Exercise objective:
Lines with the word "MouseMotionEvent": copy all of them from the entries below.

┄┄┄┄┄┄┄┄┄┄

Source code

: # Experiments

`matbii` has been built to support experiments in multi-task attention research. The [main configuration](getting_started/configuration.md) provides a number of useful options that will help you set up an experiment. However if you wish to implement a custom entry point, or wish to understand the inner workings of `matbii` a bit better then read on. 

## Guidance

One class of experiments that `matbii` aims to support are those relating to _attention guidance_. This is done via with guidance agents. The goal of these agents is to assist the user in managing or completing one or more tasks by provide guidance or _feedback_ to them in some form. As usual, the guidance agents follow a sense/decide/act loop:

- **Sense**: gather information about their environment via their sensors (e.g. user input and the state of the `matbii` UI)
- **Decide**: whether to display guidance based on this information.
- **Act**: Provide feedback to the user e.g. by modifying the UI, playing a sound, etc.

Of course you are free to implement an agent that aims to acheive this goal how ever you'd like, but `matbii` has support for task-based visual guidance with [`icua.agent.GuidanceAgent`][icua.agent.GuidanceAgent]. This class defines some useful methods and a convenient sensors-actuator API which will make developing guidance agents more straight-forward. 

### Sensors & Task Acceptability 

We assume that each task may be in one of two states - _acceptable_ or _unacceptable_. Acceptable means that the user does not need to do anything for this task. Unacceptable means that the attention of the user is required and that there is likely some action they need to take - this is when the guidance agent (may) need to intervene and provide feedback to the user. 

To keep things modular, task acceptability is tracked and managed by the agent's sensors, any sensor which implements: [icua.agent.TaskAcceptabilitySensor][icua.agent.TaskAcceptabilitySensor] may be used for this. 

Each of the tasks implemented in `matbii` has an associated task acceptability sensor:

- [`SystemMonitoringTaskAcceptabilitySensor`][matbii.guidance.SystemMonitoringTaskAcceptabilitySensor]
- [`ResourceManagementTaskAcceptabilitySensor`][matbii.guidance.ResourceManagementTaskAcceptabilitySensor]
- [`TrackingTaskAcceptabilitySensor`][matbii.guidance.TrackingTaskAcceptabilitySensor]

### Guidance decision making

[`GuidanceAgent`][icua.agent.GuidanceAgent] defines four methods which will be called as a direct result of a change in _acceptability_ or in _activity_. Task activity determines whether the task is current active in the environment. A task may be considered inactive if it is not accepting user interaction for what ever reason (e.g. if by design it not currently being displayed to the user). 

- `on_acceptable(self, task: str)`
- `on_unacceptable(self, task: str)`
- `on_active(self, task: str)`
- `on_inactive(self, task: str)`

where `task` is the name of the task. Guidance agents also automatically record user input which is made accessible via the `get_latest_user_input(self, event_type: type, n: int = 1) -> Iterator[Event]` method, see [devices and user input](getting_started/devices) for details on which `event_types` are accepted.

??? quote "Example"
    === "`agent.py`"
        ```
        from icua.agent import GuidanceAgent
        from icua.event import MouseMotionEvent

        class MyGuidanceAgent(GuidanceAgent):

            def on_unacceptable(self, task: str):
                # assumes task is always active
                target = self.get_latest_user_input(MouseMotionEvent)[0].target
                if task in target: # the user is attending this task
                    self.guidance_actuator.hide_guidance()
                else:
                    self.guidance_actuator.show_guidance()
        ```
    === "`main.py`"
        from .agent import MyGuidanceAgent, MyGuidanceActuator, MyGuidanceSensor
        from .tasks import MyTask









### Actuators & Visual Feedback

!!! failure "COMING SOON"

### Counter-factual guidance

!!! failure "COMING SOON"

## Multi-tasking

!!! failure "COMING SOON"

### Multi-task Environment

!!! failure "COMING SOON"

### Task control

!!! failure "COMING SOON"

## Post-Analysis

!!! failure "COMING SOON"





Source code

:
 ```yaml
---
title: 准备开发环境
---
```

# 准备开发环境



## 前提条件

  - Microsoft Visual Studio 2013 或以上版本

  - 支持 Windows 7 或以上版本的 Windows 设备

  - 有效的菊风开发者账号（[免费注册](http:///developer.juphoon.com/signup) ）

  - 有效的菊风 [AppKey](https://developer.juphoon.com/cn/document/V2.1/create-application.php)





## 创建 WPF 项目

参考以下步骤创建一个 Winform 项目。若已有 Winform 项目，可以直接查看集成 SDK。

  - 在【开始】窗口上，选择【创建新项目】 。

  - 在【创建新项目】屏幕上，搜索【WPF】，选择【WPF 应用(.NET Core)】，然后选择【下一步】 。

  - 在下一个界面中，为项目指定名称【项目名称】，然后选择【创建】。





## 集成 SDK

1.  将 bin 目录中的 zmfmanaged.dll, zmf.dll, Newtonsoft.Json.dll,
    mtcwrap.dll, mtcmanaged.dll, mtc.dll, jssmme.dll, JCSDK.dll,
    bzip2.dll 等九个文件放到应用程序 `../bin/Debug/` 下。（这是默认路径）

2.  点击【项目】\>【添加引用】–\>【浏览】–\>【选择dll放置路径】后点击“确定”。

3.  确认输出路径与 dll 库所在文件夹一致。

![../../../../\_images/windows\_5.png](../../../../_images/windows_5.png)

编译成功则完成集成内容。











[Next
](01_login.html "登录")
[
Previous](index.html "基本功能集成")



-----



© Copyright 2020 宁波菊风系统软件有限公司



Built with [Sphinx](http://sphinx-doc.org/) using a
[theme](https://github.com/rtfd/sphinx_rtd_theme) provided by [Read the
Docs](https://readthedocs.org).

┄┄┄┄┄┄┄┄┄┄

Reply:
        from icua.event import MouseMotionEvent
                target = self.get_latest_user_input(MouseMotionEvent)[0].target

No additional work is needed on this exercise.